可愛いか、ということならば、意味がわからないくらいに可愛い。
変わったか、ということなら、変わった。
色気も愛嬌も、昔の数倍に膨れ上がっている。
「ねぇ、私。ちょっと遅れたけどさ。君を捕まえに来たよ。やっと君の前に来られた」
彼女は腰を突き出し、手を差し出してきた。
俺を捕まえる……?
それがなにを意味するのか。
勝手に思考は昨日の会見での爆弾発言と結びついてしまうが、こんなところで真意は聞けない。
そもそも、さっきから頭はヒートショックでいっさい仕事をしていない。ぷすぷす煙を春空にあげるのみだ。

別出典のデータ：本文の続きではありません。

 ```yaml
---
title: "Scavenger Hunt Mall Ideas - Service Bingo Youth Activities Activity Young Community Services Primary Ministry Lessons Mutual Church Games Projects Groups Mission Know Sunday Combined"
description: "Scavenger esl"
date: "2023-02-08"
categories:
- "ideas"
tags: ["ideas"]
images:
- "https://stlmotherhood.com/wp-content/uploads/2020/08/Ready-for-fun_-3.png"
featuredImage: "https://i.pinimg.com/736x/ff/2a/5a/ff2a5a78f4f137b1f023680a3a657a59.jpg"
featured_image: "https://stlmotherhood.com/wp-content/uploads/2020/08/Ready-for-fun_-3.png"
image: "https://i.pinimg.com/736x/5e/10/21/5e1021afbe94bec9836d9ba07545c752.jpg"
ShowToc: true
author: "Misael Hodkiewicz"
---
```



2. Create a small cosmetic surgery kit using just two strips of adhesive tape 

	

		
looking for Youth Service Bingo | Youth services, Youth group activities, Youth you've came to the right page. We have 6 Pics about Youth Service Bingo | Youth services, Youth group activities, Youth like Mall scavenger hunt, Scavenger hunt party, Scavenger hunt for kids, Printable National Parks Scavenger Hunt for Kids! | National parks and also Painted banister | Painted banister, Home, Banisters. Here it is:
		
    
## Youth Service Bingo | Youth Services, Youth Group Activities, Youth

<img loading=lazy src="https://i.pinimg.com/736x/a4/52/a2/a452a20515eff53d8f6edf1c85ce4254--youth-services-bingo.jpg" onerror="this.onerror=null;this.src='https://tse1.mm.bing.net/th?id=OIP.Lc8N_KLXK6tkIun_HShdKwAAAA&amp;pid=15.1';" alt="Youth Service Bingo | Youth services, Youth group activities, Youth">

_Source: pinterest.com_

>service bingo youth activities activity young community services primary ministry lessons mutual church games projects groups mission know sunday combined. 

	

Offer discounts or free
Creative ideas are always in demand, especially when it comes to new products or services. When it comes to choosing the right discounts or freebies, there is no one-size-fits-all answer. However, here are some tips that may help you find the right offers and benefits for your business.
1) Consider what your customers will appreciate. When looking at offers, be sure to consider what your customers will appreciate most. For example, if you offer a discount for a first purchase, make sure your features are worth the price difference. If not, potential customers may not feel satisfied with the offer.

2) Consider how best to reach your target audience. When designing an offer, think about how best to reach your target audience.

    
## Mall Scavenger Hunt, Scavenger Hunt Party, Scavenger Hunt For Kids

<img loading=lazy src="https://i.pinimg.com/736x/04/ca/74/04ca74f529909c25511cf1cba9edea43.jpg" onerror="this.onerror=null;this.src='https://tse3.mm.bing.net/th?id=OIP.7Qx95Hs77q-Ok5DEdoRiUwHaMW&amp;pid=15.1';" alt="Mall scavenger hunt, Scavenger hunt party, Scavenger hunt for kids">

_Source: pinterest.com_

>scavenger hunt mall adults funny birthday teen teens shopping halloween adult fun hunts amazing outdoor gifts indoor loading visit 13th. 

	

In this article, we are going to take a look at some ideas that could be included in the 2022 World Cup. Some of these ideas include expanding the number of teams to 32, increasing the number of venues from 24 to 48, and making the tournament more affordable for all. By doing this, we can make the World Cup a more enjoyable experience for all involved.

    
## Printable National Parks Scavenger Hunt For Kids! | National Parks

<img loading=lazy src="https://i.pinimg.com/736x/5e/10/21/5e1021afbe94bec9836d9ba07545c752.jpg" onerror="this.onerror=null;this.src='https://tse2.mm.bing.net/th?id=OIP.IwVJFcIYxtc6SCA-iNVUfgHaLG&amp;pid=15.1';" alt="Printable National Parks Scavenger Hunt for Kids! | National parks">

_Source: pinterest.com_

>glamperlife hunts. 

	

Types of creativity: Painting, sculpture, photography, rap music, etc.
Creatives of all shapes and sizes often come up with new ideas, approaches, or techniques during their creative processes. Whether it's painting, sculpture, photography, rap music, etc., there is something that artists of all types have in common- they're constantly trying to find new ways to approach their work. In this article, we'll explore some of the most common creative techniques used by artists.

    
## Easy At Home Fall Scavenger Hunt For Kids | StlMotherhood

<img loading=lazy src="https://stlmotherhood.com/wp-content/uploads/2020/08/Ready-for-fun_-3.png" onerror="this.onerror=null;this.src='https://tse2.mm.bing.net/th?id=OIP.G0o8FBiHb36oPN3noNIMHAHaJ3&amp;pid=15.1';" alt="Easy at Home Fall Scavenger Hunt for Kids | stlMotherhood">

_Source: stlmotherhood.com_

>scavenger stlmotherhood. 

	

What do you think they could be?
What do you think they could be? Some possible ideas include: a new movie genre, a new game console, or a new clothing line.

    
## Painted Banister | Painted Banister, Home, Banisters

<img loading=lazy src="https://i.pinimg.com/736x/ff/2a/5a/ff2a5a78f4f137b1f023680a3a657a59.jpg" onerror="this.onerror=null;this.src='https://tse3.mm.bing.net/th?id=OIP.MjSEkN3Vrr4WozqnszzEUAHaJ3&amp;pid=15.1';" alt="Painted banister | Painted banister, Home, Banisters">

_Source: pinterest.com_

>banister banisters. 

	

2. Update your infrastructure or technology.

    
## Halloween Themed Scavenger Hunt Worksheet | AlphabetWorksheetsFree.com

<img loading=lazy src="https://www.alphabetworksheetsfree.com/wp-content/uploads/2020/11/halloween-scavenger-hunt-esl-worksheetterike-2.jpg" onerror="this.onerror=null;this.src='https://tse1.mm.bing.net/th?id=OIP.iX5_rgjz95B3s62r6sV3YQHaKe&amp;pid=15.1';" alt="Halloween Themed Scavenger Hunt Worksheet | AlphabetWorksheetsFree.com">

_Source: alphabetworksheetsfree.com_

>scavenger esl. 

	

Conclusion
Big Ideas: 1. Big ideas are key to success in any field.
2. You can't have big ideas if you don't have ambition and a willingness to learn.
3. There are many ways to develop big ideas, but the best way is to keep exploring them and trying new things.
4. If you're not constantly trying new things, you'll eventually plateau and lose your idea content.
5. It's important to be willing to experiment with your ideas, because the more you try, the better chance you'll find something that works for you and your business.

とりあえず、「挨拶ならば」とその手をちょっとだけ握り返す。
クラスはまた、いろんな感情をひっくり返したように荒れ狂いだした。
アイドルのライブ会場かよ、といいたくなる惨状だったが、
「座れ!! 挨拶はこれで終わりだ!!」
うーん、一気に空気が締まるあたり、若狭先生の迫力も目を見張るものがある。
「それから。てめぇら、学校にアイドルが来たなんてSNSで触れ回ったら、停学だからな。
最近、嘘告白が流行して、その被害者がなんたらで、先生すでにイライラしてるんだよ。いらねぇことしたら、分かってんな?」
ばしん、と教卓に向けて出席簿が叩きつけられる。割れたんじゃないかと言う勢いだったし、実際ヒビが入っていた。
俯き、全員がただひたすら何度も頷く。
俺の席の隣、佐久間さんまでもが背をピンと伸ばして、教卓に立つ小さなヤンキーの話に耳を傾けていた。
本能的な恐怖を覚えているらしい。
「分かったか!!? 分かったら、1限目始めるからな!! 1限目は、委員決めと席替えだっ!!」
怒りのこもった宣言は、チャイム音と同時だった。
……はたして、そのテンションで言うような内容だろうか。